THE TASK — Below, find each line holding "sent" and state how many there are, using the number alone.

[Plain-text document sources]

++++++++++

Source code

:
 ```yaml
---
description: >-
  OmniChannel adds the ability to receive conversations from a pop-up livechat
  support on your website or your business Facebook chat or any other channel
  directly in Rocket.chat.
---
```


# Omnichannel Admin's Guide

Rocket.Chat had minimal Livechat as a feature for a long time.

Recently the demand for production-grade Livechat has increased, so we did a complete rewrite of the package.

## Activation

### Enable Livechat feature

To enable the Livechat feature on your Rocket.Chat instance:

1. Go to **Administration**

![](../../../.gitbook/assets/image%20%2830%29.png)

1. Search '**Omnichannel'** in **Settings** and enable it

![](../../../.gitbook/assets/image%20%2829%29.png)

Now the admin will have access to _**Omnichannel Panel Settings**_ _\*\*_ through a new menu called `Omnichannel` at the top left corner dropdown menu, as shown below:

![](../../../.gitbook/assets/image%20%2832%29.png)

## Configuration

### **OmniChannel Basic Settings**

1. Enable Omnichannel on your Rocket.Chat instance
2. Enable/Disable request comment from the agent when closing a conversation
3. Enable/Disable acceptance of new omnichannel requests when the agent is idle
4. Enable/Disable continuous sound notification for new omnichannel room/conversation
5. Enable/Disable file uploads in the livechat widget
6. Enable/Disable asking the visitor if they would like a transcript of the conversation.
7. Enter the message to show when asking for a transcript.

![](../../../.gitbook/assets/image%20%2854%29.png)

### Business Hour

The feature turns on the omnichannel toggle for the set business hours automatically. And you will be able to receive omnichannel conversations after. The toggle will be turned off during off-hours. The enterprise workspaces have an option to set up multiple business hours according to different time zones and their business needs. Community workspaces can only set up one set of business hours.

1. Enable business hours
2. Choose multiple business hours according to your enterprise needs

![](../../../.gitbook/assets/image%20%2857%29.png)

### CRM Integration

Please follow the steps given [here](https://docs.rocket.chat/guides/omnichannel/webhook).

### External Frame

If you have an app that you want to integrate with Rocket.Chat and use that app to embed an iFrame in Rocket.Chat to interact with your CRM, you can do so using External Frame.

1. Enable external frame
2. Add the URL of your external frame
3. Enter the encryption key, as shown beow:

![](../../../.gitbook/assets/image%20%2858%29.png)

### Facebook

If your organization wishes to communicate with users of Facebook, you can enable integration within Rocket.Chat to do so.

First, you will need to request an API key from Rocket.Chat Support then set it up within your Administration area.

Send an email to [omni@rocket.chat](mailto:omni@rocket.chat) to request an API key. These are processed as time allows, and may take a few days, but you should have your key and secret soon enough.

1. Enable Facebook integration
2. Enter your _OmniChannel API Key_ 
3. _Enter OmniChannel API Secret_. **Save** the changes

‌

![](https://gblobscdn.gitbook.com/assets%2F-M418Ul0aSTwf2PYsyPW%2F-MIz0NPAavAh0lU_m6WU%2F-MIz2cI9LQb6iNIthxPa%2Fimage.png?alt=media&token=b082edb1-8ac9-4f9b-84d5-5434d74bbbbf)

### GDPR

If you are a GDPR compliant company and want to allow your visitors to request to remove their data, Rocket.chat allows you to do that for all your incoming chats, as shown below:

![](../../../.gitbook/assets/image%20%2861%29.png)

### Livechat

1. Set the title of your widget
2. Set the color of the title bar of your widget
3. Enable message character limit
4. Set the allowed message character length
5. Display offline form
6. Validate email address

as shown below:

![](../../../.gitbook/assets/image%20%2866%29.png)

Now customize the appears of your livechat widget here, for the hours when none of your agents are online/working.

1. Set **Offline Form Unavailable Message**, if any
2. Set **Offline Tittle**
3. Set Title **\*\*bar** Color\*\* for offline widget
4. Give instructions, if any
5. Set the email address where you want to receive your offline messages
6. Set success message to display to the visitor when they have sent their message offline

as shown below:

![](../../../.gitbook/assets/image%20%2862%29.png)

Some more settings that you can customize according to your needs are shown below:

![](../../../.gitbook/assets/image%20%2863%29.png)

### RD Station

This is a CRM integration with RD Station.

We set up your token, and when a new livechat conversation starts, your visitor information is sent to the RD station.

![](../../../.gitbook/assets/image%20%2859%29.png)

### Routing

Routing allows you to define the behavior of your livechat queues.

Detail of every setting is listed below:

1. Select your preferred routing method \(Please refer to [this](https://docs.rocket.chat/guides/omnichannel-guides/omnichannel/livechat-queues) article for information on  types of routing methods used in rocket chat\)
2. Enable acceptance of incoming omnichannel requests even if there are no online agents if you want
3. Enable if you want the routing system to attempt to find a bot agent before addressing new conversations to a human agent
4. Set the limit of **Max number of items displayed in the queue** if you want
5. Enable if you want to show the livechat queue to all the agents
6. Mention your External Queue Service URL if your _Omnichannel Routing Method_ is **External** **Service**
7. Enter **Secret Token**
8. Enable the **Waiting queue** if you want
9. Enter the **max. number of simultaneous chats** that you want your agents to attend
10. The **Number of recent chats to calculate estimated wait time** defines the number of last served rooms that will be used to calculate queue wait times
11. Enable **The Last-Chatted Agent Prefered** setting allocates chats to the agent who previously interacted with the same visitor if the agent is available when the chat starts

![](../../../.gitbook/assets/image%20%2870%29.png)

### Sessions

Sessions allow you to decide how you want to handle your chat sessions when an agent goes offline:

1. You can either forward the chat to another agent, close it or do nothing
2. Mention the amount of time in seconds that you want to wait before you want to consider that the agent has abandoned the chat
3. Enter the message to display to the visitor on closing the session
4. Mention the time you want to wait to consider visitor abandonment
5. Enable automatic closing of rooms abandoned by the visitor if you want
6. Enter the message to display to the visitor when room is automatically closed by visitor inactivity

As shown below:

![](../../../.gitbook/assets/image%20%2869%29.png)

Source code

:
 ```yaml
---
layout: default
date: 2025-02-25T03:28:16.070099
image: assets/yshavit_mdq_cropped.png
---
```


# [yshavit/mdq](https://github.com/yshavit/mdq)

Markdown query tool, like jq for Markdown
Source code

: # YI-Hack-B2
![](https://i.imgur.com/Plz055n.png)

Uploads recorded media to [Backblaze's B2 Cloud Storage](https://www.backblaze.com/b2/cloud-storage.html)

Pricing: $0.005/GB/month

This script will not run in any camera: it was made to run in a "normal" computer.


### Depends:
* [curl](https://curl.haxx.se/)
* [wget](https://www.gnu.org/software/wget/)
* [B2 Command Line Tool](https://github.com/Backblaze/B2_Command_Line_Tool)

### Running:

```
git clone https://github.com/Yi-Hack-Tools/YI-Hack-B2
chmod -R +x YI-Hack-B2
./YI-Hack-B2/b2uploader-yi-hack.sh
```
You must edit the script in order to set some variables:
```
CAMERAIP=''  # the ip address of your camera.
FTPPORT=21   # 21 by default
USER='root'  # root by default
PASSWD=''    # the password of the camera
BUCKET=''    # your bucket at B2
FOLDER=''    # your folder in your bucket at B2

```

++++++++++

RESULT OF THIS EXERCISE — 2